Two study types with different administration paradigms of smartphone-based ACAs were modeled and compared. In a first common run-in phase of the study, for the first 14 runs (reflecting daily testing for 2 weeks), subject-level performance-based difficulty adaptation was allowed at every run, i.e., if the specific cutoff for rank change was reached at the specific run. Then in a second phase of the study (the evaluation phase), the difficulty level was either fixed, which is termed “fixed-rank” paradigm, or kept adaptive, in the “adaptive-rank” paradigm. In both cases, testing was assumed to be conducted for a period of up to 4 years with weekly testing, i.e., for a total of 220 runs.

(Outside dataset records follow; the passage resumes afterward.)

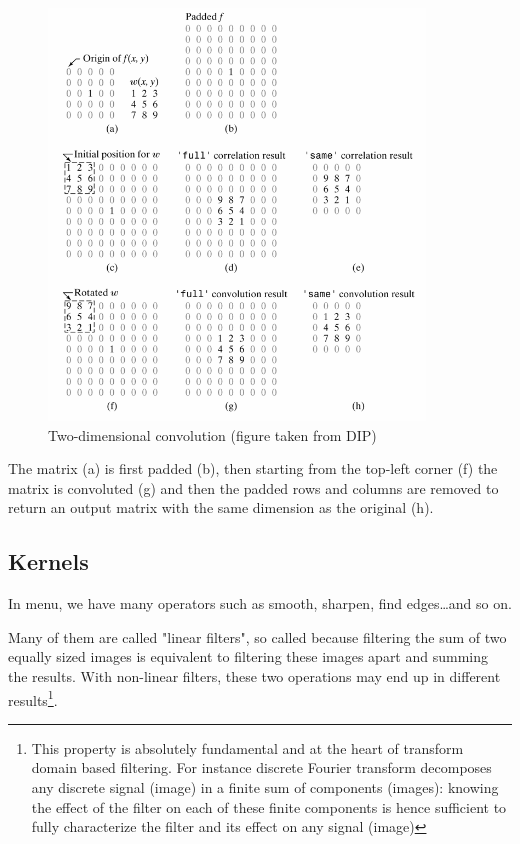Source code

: \begin{figure}[htbp]
\begin{center}
\includegraphics[width=10cm]{fig/CMCIBasicCourse201102-img52.png}
\caption{ Two-dimensional convolution (figure taken from DIP)}
\label{fig:img52}
\end{center}
\end{figure}

The matrix (a) is first padded (b), then starting from the top-left
corner (f) the matrix is convoluted (g) and then the padded rows and
columns are removed to return an output matrix with the same dimension
as the original (h).

\subsection{Kernels}

In \ijmenu{[Process]} menu, we have many operators such
as smooth, sharpen, find edges\dots and so on. 


Many of them are called "linear filters", so called because filtering the sum of two equally sized images is equivalent to filtering these images apart and summing the results. With non-linear filters, these two operations may end up in different results\footnote{This property is absolutely fundamental and at the heart of transform domain based filtering. For instance discrete Fourier transform decomposes any discrete signal (image) in a finite sum of components (images): knowing the effect of the filter on each of these finite components is hence sufficient to fully characterize the filter and its effect on any signal (image)}. 

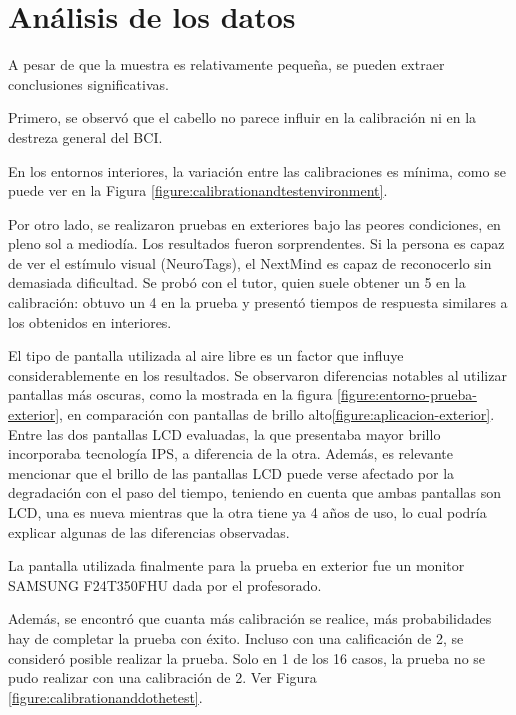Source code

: \section{Análisis de los datos}
A pesar de que la muestra es relativamente pequeña, se pueden extraer conclusiones significativas.



Primero, se observó que el cabello no parece influir en la calibración ni en la destreza general del BCI.



En los entornos interiores, la variación entre las calibraciones es mínima, como se puede ver en la Figura \ref{figure:calibrationandtestenvironment}.



Por otro lado, se realizaron pruebas en exteriores bajo las peores condiciones, en pleno sol a mediodía. Los resultados fueron sorprendentes. Si la persona es capaz de ver el estímulo visual (NeuroTags), el NextMind es capaz de reconocerlo sin demasiada dificultad. Se probó con el tutor, quien suele obtener un 5 en la calibración: obtuvo un 4 en la prueba y presentó tiempos de respuesta similares a los obtenidos en interiores.



El tipo de pantalla utilizada al aire libre es un factor que influye considerablemente en los resultados. Se observaron diferencias notables al utilizar pantallas más oscuras, como la mostrada en la figura \ref{figure:entorno-prueba-exterior}, en comparación con pantallas de brillo alto\ref{figure:aplicacion-exterior}. Entre las dos pantallas LCD evaluadas, la que presentaba mayor brillo incorporaba tecnología IPS, a diferencia de la otra. Además, es relevante mencionar que el brillo de las pantallas LCD puede verse afectado por la degradación con el paso del tiempo, teniendo en cuenta que ambas pantallas son LCD, una es nueva mientras que la otra tiene ya 4 años de uso, lo cual podría explicar algunas de las diferencias observadas.



La pantalla utilizada finalmente para la prueba en exterior fue un monitor SAMSUNG F24T350FHU dada por el profesorado.



Además, se encontró que cuanta más calibración se realice, más probabilidades hay de completar la prueba con éxito. Incluso con una calificación de 2, se consideró posible realizar la prueba. Solo en 1 de los 16 casos, la prueba no se pudo realizar con una calibración de 2. Ver Figura \ref{figure:calibrationanddothetest}.



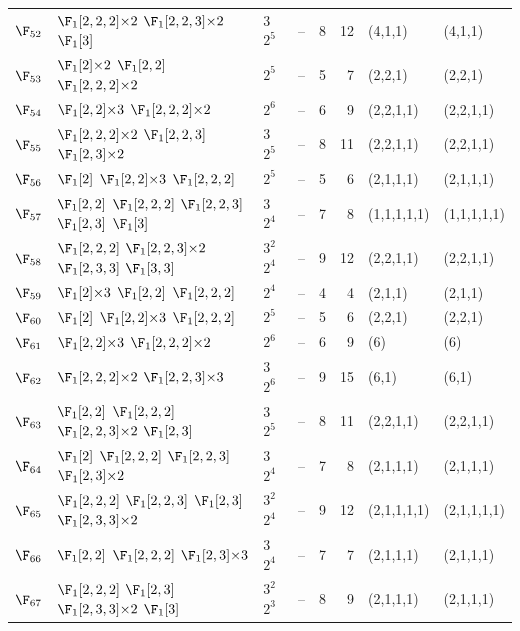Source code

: \begin{landscape}
{\begin{longtable}{@{}l p{8.2cm} l l r r l l@{}}
$\F_{52}$ & $\F_{1}[2,2,2]{\times}2$\; $\F_{1}[2,2,3]{\times}2$\; $\F_{1}[3]$ & $3$\,$2^{5}$ & -- & 8 & 12 & (4,1,1) & (4,1,1) \\
$\F_{53}$ & $\F_{1}[2]{\times}2$\; $\F_{1}[2,2]$\; $\F_{1}[2,2,2]{\times}2$ & $2^{5}$ & -- & 5 & 7 & (2,2,1) & (2,2,1) \\
$\F_{54}$ & $\F_{1}[2,2]{\times}3$\; $\F_{1}[2,2,2]{\times}2$ & $2^{6}$ & -- & 6 & 9 & (2,2,1,1) & (2,2,1,1) \\
$\F_{55}$ & $\F_{1}[2,2,2]{\times}2$\; $\F_{1}[2,2,3]$\; $\F_{1}[2,3]{\times}2$ & $3$\,$2^{5}$ & -- & 8 & 11 & (2,2,1,1) & (2,2,1,1) \\
$\F_{56}$ & $\F_{1}[2]$\; $\F_{1}[2,2]{\times}3$\; $\F_{1}[2,2,2]$ & $2^{5}$ & -- & 5 & 6 & (2,1,1,1) & (2,1,1,1) \\
$\F_{57}$ & $\F_{1}[2,2]$\; $\F_{1}[2,2,2]$\; $\F_{1}[2,2,3]$\; $\F_{1}[2,3]$\; $\F_{1}[3]$ & $3$\,$2^{4}$ & -- & 7 & 8 & (1,1,1,1,1) & (1,1,1,1,1) \\
$\F_{58}$ & $\F_{1}[2,2,2]$\; $\F_{1}[2,2,3]{\times}2$\; $\F_{1}[2,3,3]$\; $\F_{1}[3,3]$ & $3^{2}$\,$2^{4}$ & -- & 9 & 12 & (2,2,1,1) & (2,2,1,1) \\
$\F_{59}$ & $\F_{1}[2]{\times}3$\; $\F_{1}[2,2]$\; $\F_{1}[2,2,2]$ & $2^{4}$ & -- & 4 & 4 & (2,1,1) & (2,1,1) \\
$\F_{60}$ & $\F_{1}[2]$\; $\F_{1}[2,2]{\times}3$\; $\F_{1}[2,2,2]$ & $2^{5}$ & -- & 5 & 6 & (2,2,1) & (2,2,1) \\
$\F_{61}$ & $\F_{1}[2,2]{\times}3$\; $\F_{1}[2,2,2]{\times}2$ & $2^{6}$ & -- & 6 & 9 & (6) & (6) \\
$\F_{62}$ & $\F_{1}[2,2,2]{\times}2$\; $\F_{1}[2,2,3]{\times}3$ & $3$\,$2^{6}$ & -- & 9 & 15 & (6,1) & (6,1) \\
$\F_{63}$ & $\F_{1}[2,2]$\; $\F_{1}[2,2,2]$\; $\F_{1}[2,2,3]{\times}2$\; $\F_{1}[2,3]$ & $3$\,$2^{5}$ & -- & 8 & 11 & (2,2,1,1) & (2,2,1,1) \\
$\F_{64}$ & $\F_{1}[2]$\; $\F_{1}[2,2,2]$\; $\F_{1}[2,2,3]$\; $\F_{1}[2,3]{\times}2$ & $3$\,$2^{4}$ & -- & 7 & 8 & (2,1,1,1) & (2,1,1,1) \\
$\F_{65}$ & $\F_{1}[2,2,2]$\; $\F_{1}[2,2,3]$\; $\F_{1}[2,3]$\; $\F_{1}[2,3,3]{\times}2$ & $3^{2}$\,$2^{4}$ & -- & 9 & 12 & (2,1,1,1,1) & (2,1,1,1,1) \\
$\F_{66}$ & $\F_{1}[2,2]$\; $\F_{1}[2,2,2]$\; $\F_{1}[2,3]{\times}3$ & $3$\,$2^{4}$ & -- & 7 & 7 & (2,1,1,1) & (2,1,1,1) \\
$\F_{67}$ & $\F_{1}[2,2,2]$\; $\F_{1}[2,3]$\; $\F_{1}[2,3,3]{\times}2$\; $\F_{1}[3]$ & $3^{2}$\,$2^{3}$ & -- & 8 & 9 & (2,1,1,1) & (2,1,1,1) \\

\end{longtable}}
\end{landscape}
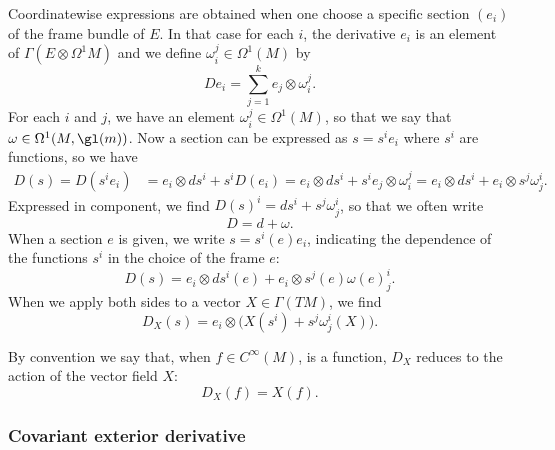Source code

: Coordinatewise expressions are obtained when one choose a specific section $(e_i)$ of the frame bundle of $E$. In that case for each $i$, the derivative $e_i$ is an element of $\Gamma(E\otimes\Omega^1M)$ and we define $\omega_i^j\in\Omega^1(M)$ by
\begin{equation}
De_i=\sum_{j=1}^ke_j\otimes \omega_i^j.
\end{equation}
For each $i$ and $j$, we have an element $\omega_i^j\in\Omega^1(M)$, so that we say that $\omega\in\Omega^1(M,\gl(m))$. Now a section can be expressed as $s=s^ie_i$ where $s^i$ are functions, so we have
\begin{align}
  D(s)=D(s^ie_i)	&=e_i\otimes ds^i+s^iD(e_i)=e_i\otimes ds^i+s^ie_j\otimes \omega_i^j=e_i\otimes ds^i+e_i\otimes s^j\omega_j^i.
\end{align}
Expressed in component, we find $D(s)^i=ds^i+s^j\omega_j^i$, so that we often write
\begin{equation}
D=d+\omega.
\end{equation}
When a section $e$ is given, we write $s=s^i(e)e_i$, indicating the dependence of the functions $s^i$ in the choice of the frame $e$:
\[
  D(s)=e_i\otimes ds^i(e)+e_i\otimes s^j(e)\omega(e)_j^i.
\]
When we apply both sides to a vector $X\in\Gamma(TM)$, we find
\begin{equation}
D_X(s)=e_i\otimes\Big( X(s^i)+s^j\omega^i_j(X) \Big).
\end{equation}

By convention we say that, when $f\in C^{\infty}(M)$, is a function, $D_X$ reduces to the action of the vector field $X$:
\begin{equation}
  D_X(f)=X(f).
\end{equation}


\subsubsection{Covariant exterior derivative}

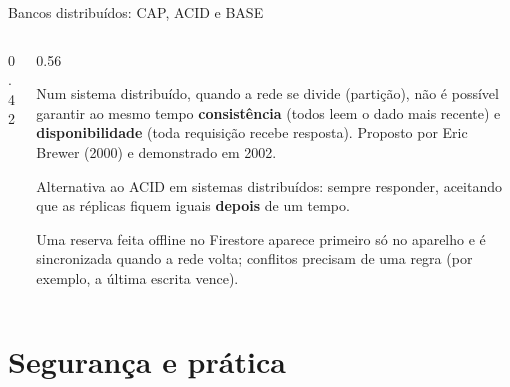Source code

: \documentclass[aspectratio=169,10pt]{beamer}
\begin{document}
\begin{frame}{Bancos distribuídos: CAP, ACID e BASE}
  \begin{columns}[c]
    \begin{column}{0.42\textwidth}
      \centering
    \end{column}
    \begin{column}{0.56\textwidth}
      \begin{definicao}
        Num sistema distribuído, quando a rede se divide (partição), não é possível garantir ao mesmo tempo \textbf{consistência} (todos leem o dado mais recente) e \textbf{disponibilidade} (toda requisição recebe resposta). Proposto por Eric Brewer (2000) e demonstrado em 2002.
      \end{definicao}
      \begin{definicao}
        Alternativa ao ACID em sistemas distribuídos: sempre responder, aceitando que as réplicas fiquem iguais \textbf{depois} de um tempo.
      \end{definicao}
      \begin{exemplo}[No LabMonitor]
        Uma reserva feita offline no Firestore aparece primeiro só no aparelho e é sincronizada quando a rede volta; conflitos precisam de uma regra (por exemplo, a última escrita vence).
      \end{exemplo}
    \end{column}
  \end{columns}
\end{frame}

\section{Segurança e prática}
\end{document}
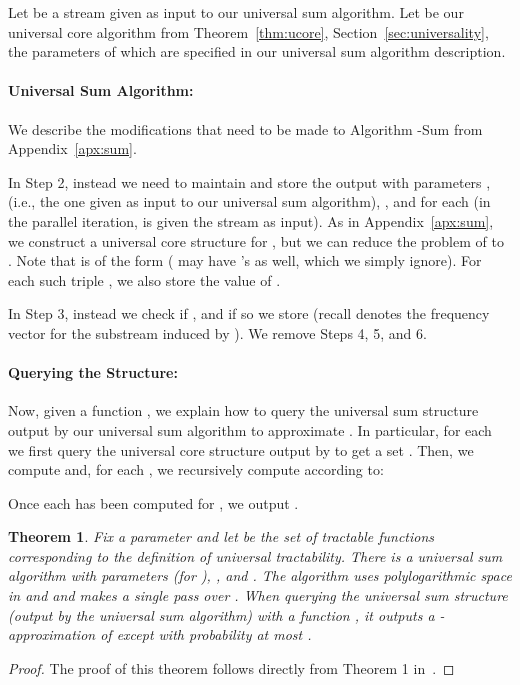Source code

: \documentclass[11pt]{article}
\newtheorem{thm}{Theorem}
\begin{document}
Let  be a stream given as input to our universal sum algorithm.
Let  be our universal core algorithm from Theorem~\ref{thm:ucore}, Section~\ref{sec:universality},
the parameters of which are specified in our universal sum algorithm description.

\paragraph{Universal Sum Algorithm:} We describe the modifications that need to be made to Algorithm
-Sum from Appendix~\ref{apx:sum}.

In Step 2, instead we need to maintain and store the
output  with parameters ,  (i.e., the one
given as input to our universal sum algorithm), , and
 for each  (in the  parallel iteration,  is
given the stream  as input).  As in Appendix~\ref{apx:sum}, we construct a universal core
structure for , but we can reduce the problem of  to .
Note that  is of the form  ( may have 's as well,
which we simply ignore).  For each such triple , we also store the value of .

In Step 3, instead we check if , and if so we store  (recall 
denotes the frequency vector  for the substream  induced by ).  We remove Steps
4, 5, and 6.

\paragraph{Querying the Structure:} Now, given a function , we explain how to query
the universal sum structure output by our universal sum algorithm to approximate .  In particular, for each  we first
query the universal core structure output by  to get a set .
Then, we compute  and, for each , we recursively compute
 according to:



\noindent Once each  has been computed for , we output .

\begin{thm}
Fix a parameter  and let  be the set of tractable functions corresponding to the
definition of universal tractability.  There is a universal sum algorithm with parameters
 (for ), ,
and .  The algorithm uses polylogarithmic space in  and  and makes a single
pass over .  When querying the universal sum structure (output by the universal sum algorithm)
with a function , it outputs a -approximation of  except
with probability at most .
\end{thm}

\begin{proof}
The proof of this theorem follows directly from Theorem 1 in~\cite{BO13}.
\end{proof}
\end{document}
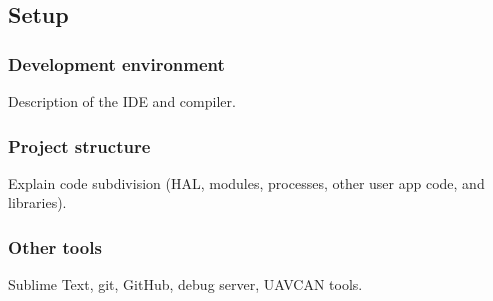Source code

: \subsection{Setup}



\subsubsection{Development environment}
Description of the IDE and compiler.

\subsubsection{Project structure}
Explain code subdivision (HAL, modules, processes, other user app code, and libraries).

\subsubsection{Other tools}
Sublime Text, git, GitHub, debug server, UAVCAN tools.
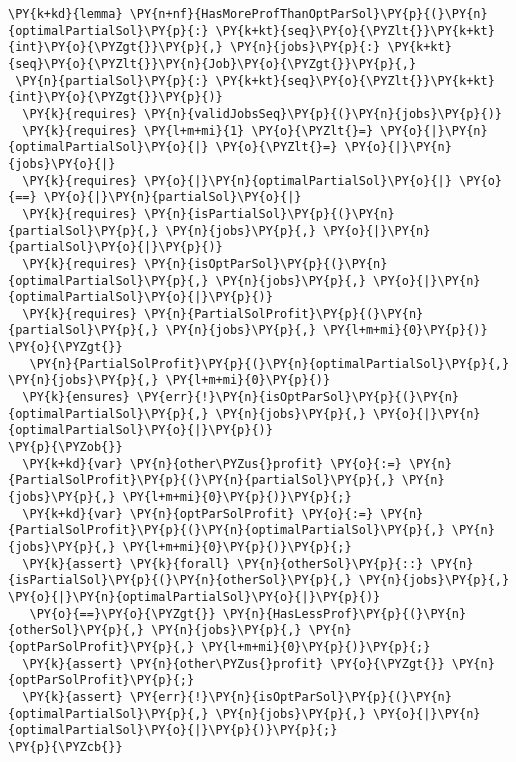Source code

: \begin{Verbatim}[commandchars=\\\{\},fontsize=\footnotesize]
\PY{k+kd}{lemma} \PY{n+nf}{HasMoreProfThanOptParSol}\PY{p}{(}\PY{n}{optimalPartialSol}\PY{p}{:} \PY{k+kt}{seq}\PY{o}{\PYZlt{}}\PY{k+kt}{int}\PY{o}{\PYZgt{}}\PY{p}{,} \PY{n}{jobs}\PY{p}{:} \PY{k+kt}{seq}\PY{o}{\PYZlt{}}\PY{n}{Job}\PY{o}{\PYZgt{}}\PY{p}{,}
 \PY{n}{partialSol}\PY{p}{:} \PY{k+kt}{seq}\PY{o}{\PYZlt{}}\PY{k+kt}{int}\PY{o}{\PYZgt{}}\PY{p}{)}
  \PY{k}{requires} \PY{n}{validJobsSeq}\PY{p}{(}\PY{n}{jobs}\PY{p}{)}
  \PY{k}{requires} \PY{l+m+mi}{1} \PY{o}{\PYZlt{}=} \PY{o}{|}\PY{n}{optimalPartialSol}\PY{o}{|} \PY{o}{\PYZlt{}=} \PY{o}{|}\PY{n}{jobs}\PY{o}{|}
  \PY{k}{requires} \PY{o}{|}\PY{n}{optimalPartialSol}\PY{o}{|} \PY{o}{==} \PY{o}{|}\PY{n}{partialSol}\PY{o}{|}
  \PY{k}{requires} \PY{n}{isPartialSol}\PY{p}{(}\PY{n}{partialSol}\PY{p}{,} \PY{n}{jobs}\PY{p}{,} \PY{o}{|}\PY{n}{partialSol}\PY{o}{|}\PY{p}{)}
  \PY{k}{requires} \PY{n}{isOptParSol}\PY{p}{(}\PY{n}{optimalPartialSol}\PY{p}{,} \PY{n}{jobs}\PY{p}{,} \PY{o}{|}\PY{n}{optimalPartialSol}\PY{o}{|}\PY{p}{)}
  \PY{k}{requires} \PY{n}{PartialSolProfit}\PY{p}{(}\PY{n}{partialSol}\PY{p}{,} \PY{n}{jobs}\PY{p}{,} \PY{l+m+mi}{0}\PY{p}{)} \PY{o}{\PYZgt{}}
   \PY{n}{PartialSolProfit}\PY{p}{(}\PY{n}{optimalPartialSol}\PY{p}{,} \PY{n}{jobs}\PY{p}{,} \PY{l+m+mi}{0}\PY{p}{)}
  \PY{k}{ensures} \PY{err}{!}\PY{n}{isOptParSol}\PY{p}{(}\PY{n}{optimalPartialSol}\PY{p}{,} \PY{n}{jobs}\PY{p}{,} \PY{o}{|}\PY{n}{optimalPartialSol}\PY{o}{|}\PY{p}{)}
\PY{p}{\PYZob{}}
  \PY{k+kd}{var} \PY{n}{other\PYZus{}profit} \PY{o}{:=} \PY{n}{PartialSolProfit}\PY{p}{(}\PY{n}{partialSol}\PY{p}{,} \PY{n}{jobs}\PY{p}{,} \PY{l+m+mi}{0}\PY{p}{)}\PY{p}{;}
  \PY{k+kd}{var} \PY{n}{optParSolProfit} \PY{o}{:=} \PY{n}{PartialSolProfit}\PY{p}{(}\PY{n}{optimalPartialSol}\PY{p}{,} \PY{n}{jobs}\PY{p}{,} \PY{l+m+mi}{0}\PY{p}{)}\PY{p}{;}
  \PY{k}{assert} \PY{k}{forall} \PY{n}{otherSol}\PY{p}{::} \PY{n}{isPartialSol}\PY{p}{(}\PY{n}{otherSol}\PY{p}{,} \PY{n}{jobs}\PY{p}{,} \PY{o}{|}\PY{n}{optimalPartialSol}\PY{o}{|}\PY{p}{)} 
   \PY{o}{==}\PY{o}{\PYZgt{}} \PY{n}{HasLessProf}\PY{p}{(}\PY{n}{otherSol}\PY{p}{,} \PY{n}{jobs}\PY{p}{,} \PY{n}{optParSolProfit}\PY{p}{,} \PY{l+m+mi}{0}\PY{p}{)}\PY{p}{;}
  \PY{k}{assert} \PY{n}{other\PYZus{}profit} \PY{o}{\PYZgt{}} \PY{n}{optParSolProfit}\PY{p}{;}
  \PY{k}{assert} \PY{err}{!}\PY{n}{isOptParSol}\PY{p}{(}\PY{n}{optimalPartialSol}\PY{p}{,} \PY{n}{jobs}\PY{p}{,} \PY{o}{|}\PY{n}{optimalPartialSol}\PY{o}{|}\PY{p}{)}\PY{p}{;}
\PY{p}{\PYZcb{}}
\end{Verbatim}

The cutoffs for rank change were determined in simulations performed in the context of the design of a clinical study, which is currently in the active recruitment phase. There, the aim was to find a set of cutoffs that enable a rather broad spread in the ranks at study end (36 runs), with the objective of reflecting the high variability in cognitive ability expected in study participants. Parameters of the patient and the study model can be found in the Supplementary material (Supplementary Table S2).

2.2.3 Parameters of the study simulations

Sensitivity to between-group effects, reflective of potential pharmacodynamic responsiveness of candidate biomarkers of Alzheimer’s disease modification, was assessed in five cohorts characterized by cognitive decline rates of zero/run (0%/year), 0.0005/run (~2.5%/year), 0.001/run (~5%/year), 0.0015/run (~7.5%/year) and 0.002/run (~10%/year). As a rough reference, normal aging is expected to be associated with a rate of cognitive performance decline of 0–2.5%/year and appears to be rather linearly stable over the age span, as recently assessed in the INTUITION Study (Butler et al., 2025). Transition from Mild Cognitive Impairment (MCI) to the earliest stages of mild dementia as seen in early AD can be approximately associated with rates of decline evolving between 2.5 and 5% per year (van der Veere et al., 2023). The two higher rates (7.5%/year and 10%/year) correspond to examples anchored in the range of cognitive decline expected in rapidly progressive dementias associated with Alzheimer’s disease (van der Veere et al., 2023) and related disorders.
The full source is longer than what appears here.